The energy industry faces challenges in keeping its remote sites connected with headquarters and regional offices. With facilities and operations located in some of the most extreme and isolated areas, communications not only play a critical role in enhancing the efficiency of operations, but also serve as the only lifeline to civilization.
In addition, the energy exploration, production and service business gets more difficult every year. With easy-to-reach wells going fast, locations are getting more and more remote. Only a few specialists in the world are capable of interpreting the sophisticated data that tell companies exactly where and how deep to drill. Getting these experts to travel to more and more remote - and dangerous - locations is not practical.
Geological scans produce very large data files, so connecting by many wireless alternatives would waste too much time. Early communication options were as low tech as recording data onto diskettes and shipping them to data centers. The longer it takes for decisions to be made in the field, the longer expensive assets such as drilling rigs sit idle and unproductive.

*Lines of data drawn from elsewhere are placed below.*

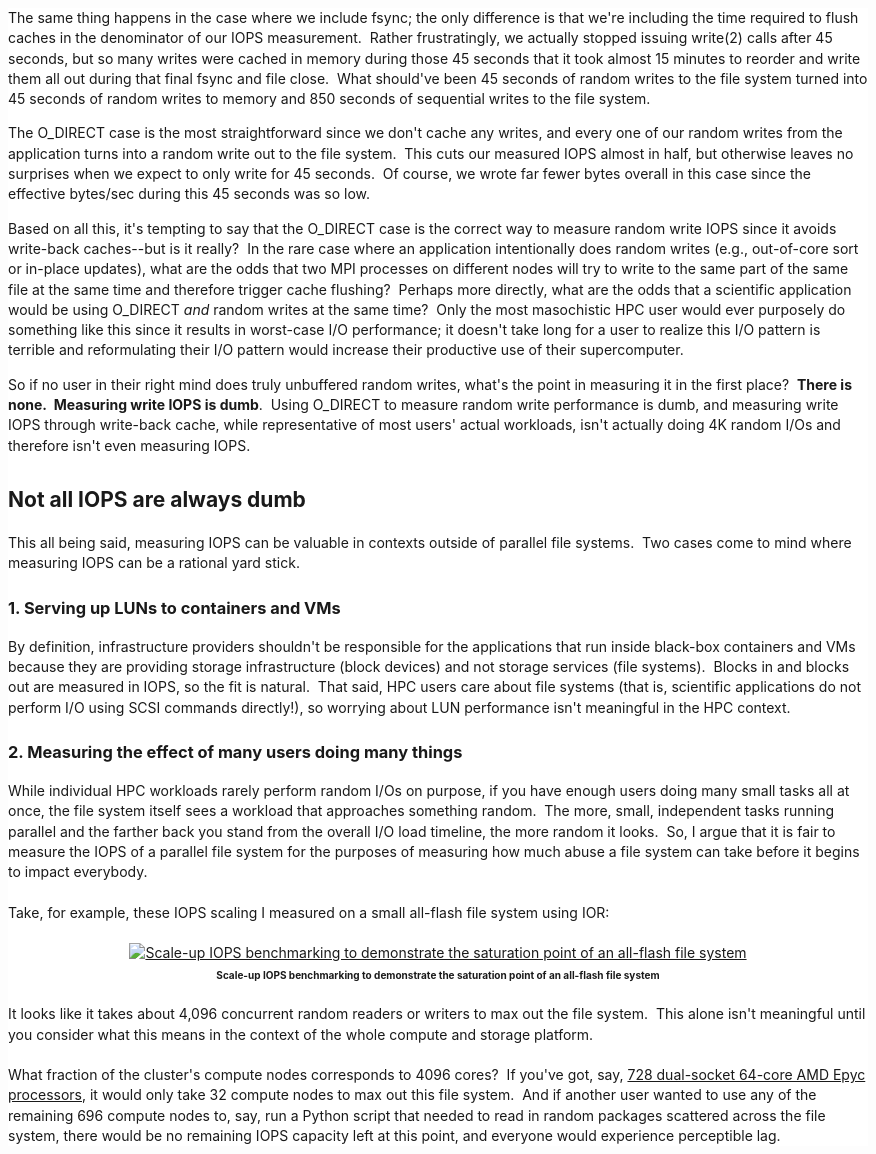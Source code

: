 <p>The same thing happens in the case where we include fsync; the only difference is that we're including the time required to flush caches in the denominator of our IOPS measurement.&nbsp; Rather frustratingly, we actually stopped issuing write(2) calls after 45 seconds, but so many writes were cached in memory during those 45 seconds that it took almost 15 minutes to reorder and write them all out during that final fsync and file close.&nbsp; What should've been 45 seconds of random writes to the file system turned into 45 seconds of random writes to memory and 850 seconds of sequential writes to the file system.</p>
<p>The O_DIRECT case is the most straightforward since we don't cache any writes, and every one of our random writes from the application turns into a random write out to the file system.&nbsp; This cuts our measured IOPS almost in half, but otherwise leaves no surprises when we expect to only write for 45 seconds. &nbsp;Of course, we wrote far fewer bytes overall in this case since the effective bytes/sec during this 45 seconds was so low.</p>
<p>Based on all this, it's tempting to say that the O_DIRECT case is the correct way to measure random write IOPS since it avoids write-back caches--but is it really?&nbsp; In the rare case where an application intentionally does random writes (e.g., out-of-core sort or in-place updates), what are the odds that two MPI processes on different nodes will try to write to the same part of the same file at the same time and therefore trigger cache flushing?&nbsp; Perhaps more directly, what are the odds that a scientific application would be using O_DIRECT <i>and</i> random writes at the same time?&nbsp; Only the most masochistic HPC user would ever purposely do something like this since it results in worst-case I/O performance; it doesn't take long for a user to realize this I/O pattern is terrible and reformulating their I/O pattern would increase their productive use of their supercomputer.</p>
<p>So if no user in their right mind does truly unbuffered random writes, what's the point in measuring it in the first place?&nbsp; <b>There is none.&nbsp; Measuring write IOPS is dumb</b>.&nbsp; Using O_DIRECT to measure random write performance is dumb, and measuring write IOPS through write-back cache, while representative of most users' actual workloads, isn't actually doing 4K random I/Os and therefore isn't even measuring IOPS.</p>
 <p></p>
 <h2>Not all IOPS are always dumb</h2><div>This all being said, measuring IOPS can be valuable in contexts outside of parallel file systems.&nbsp; Two cases come to mind where measuring IOPS can be a rational yard stick.</div>
<h3 style="text-align: left;">1. Serving up LUNs to containers and VMs</h3><div>By definition, infrastructure providers shouldn't be responsible for the applications that run inside black-box containers and VMs because they are providing storage infrastructure (block devices) and not storage services (file systems).&nbsp; Blocks in and blocks out are measured in IOPS, so the fit is natural.&nbsp; That said, HPC users care about file systems (that is, scientific applications do not perform I/O using SCSI commands directly!), so worrying about LUN performance isn't meaningful in the HPC context.</div>
<h3 style="text-align: left;">2. Measuring the effect of many users doing many things</h3><div>While individual HPC workloads rarely perform random I/Os on purpose, if you have enough users doing many small tasks all at once, the file system itself sees a workload that approaches something random.&nbsp; The more, small, independent tasks running parallel and the farther back you stand from the overall I/O load timeline, the more random it looks.&nbsp; So, I argue that it is fair to measure the IOPS of a parallel file system for the purposes of measuring how much abuse a file system can take before it begins to impact everybody.</div>
<div><br /></div>
<div>Take, for example, these IOPS scaling I measured on a small all-flash file system using IOR:</div>
<div><br /></div>
<div class="separator" style="clear: both; text-align: center;"><a href="https://1.bp.blogspot.com/-TVonp3v_RWE/YW9bGX7mCrI/AAAAAAABWwQ/IWCsgpJvZYEiOAtzfntxWgnf8ZZaZyLzwCLcBGAsYHQ/s584/Unknown-1.png" style="margin-left: 1em; margin-right: 1em;"><img alt="Scale-up IOPS benchmarking to demonstrate the saturation point of an all-flash file system" border="0" height="289" src="https://1.bp.blogspot.com/-TVonp3v_RWE/YW9bGX7mCrI/AAAAAAABWwQ/IWCsgpJvZYEiOAtzfntxWgnf8ZZaZyLzwCLcBGAsYHQ/w400-h289/Unknown-1.png" title="Scale-up IOPS benchmarking to demonstrate the saturation point of an all-flash file system" width="400" /></a></div>
<div class="separator" style="clear: both; text-align: center;"><span style="font-size: x-small;"><b>Scale-up IOPS benchmarking to demonstrate the saturation point of an all-flash file system</b></span></div>
<br /><div>It looks like it takes about 4,096 concurrent random readers or writers to max out the file system.&nbsp; This alone isn't meaningful until you consider what this means in the context of the whole compute and storage platform.</div>
<div><br /></div>
<div>What fraction of the cluster's compute nodes corresponds to 4096 cores?&nbsp; If you've got, say, <a href="https://www.sdsc.edu/support/user_guides/expanse.html#tech_summary">728 dual-socket 64-core AMD Epyc processors</a>, it would only take 32 compute nodes to max out this file system.&nbsp; And if another user wanted to use any of the remaining 696 compute nodes to, say, run a Python script that needed to read in random packages scattered across the file system, there would be no remaining IOPS capacity left at this point, and everyone would experience perceptible lag.</div>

Better ways to keep the experts at home and bring the data to them were clearly needed.
Now satellite connects exploration locations in North America, South America, Africa or Russia with state-of-the-art real time centers at corporate offices and other regional decision centers around the world. There, experts can interpret incoming data and direct drillers in virtual real time to the locations that will bring the biggest yields.
The Case of Worldwide Oil & Gas Services Provider CapRock Communications
CapRock Communications, a provider of satellite communications including data, voice and video for harsh and remote locations, designed its IPxpress™ networking architecture to meet the specific needs of customers with mobile operations in many remote locations. A key feature of IPxpress, is that it enables personnel to move from one site to another while their IP addresses, and even VoIP telephone numbers, “follow” them to the new locations. The network design eliminates the hassle of reconfiguring network parameters such as IP addresses at each location, and results in easy plug and play setup and operation.
To make this service a reality, CapRock needed a method to offer high-speed services to many customers from a single VSAT hub. With its high-speed return channel, ability to support hundreds or thousands of locations, and advanced “VLAN tagging” feature, LinkStar® broadband VSATs have become the standard networking system for CapRock. VLAN tagging builds on standard IP routing and Multi-Protocol Label Switching (MPLS) technologies, to provide each customer with their own custom level of security and service, opening up many options.
“The VLAN tagging feature in LinkStar really positions us to meet our customers’ needs for privacy, security, and quality of service as they push into more remote locations around the world,” said Randy Neck, VP Marketing at CapRock.
In the past these networks were implemented with point-to-point satellite communications links, but that is a very inefficient and expensive way to communicate . CapRock has implemented its IPxpress service using the advanced LinkStar “star” (point-to-multipoint) architecture networking system. Several advantages make the case for the value of new, advanced VSAT systems that control many terminals from a central hub:
DVB-S2 Standard Increases Bandwidth Efficiency Even More
Since CapRock implemented its system, additional new technology has become available that lowers the cost of remote satellite communications even more. The new S2 standard from the Digital Video Broadcast (DVB) consortium, DVB-S2, is now a featured option in a few advanced satellite network systems, including LinkStar VSATs.
DVB-S2 increases bandwidth efficiency by up to 30% compared to previous technology, including new adaptive coding modulation that further maximizes the use of valuable satellite transponder resources. The new standard also enables an increased range of applications making it ideal for oil and gas operations, as well as enterprise networking, mobile communications backhaul, forestry and mining, distance learning, and e-government.
Network operators should look for S2-capable hubs and remote terminals that are compatible with standard DVB-S systems and offer a cost effective transition to the benefits of DVB-S2. Any LinkStar system can add DVB-S2 efficiency by way of a simple software upgrade.
Satellite VSAT Systems For Secure And Easy to Use Remote Communications
Companies in the oil and gas business looking for reliability, portability, broadband data speeds, and a high level of customer satisfaction will find that VSAT satellite networking can give them what they need. Especially with the new generation of IP (Internet Protocol) satellite systems that now perform all the modern applications equally as well as terrestrial. A single satellite hub can provide multiple customers or subscribers with communications, each with a virtual private network that provides information security and access only to authorized users. In addition these networks are easier to set up and use than ever before.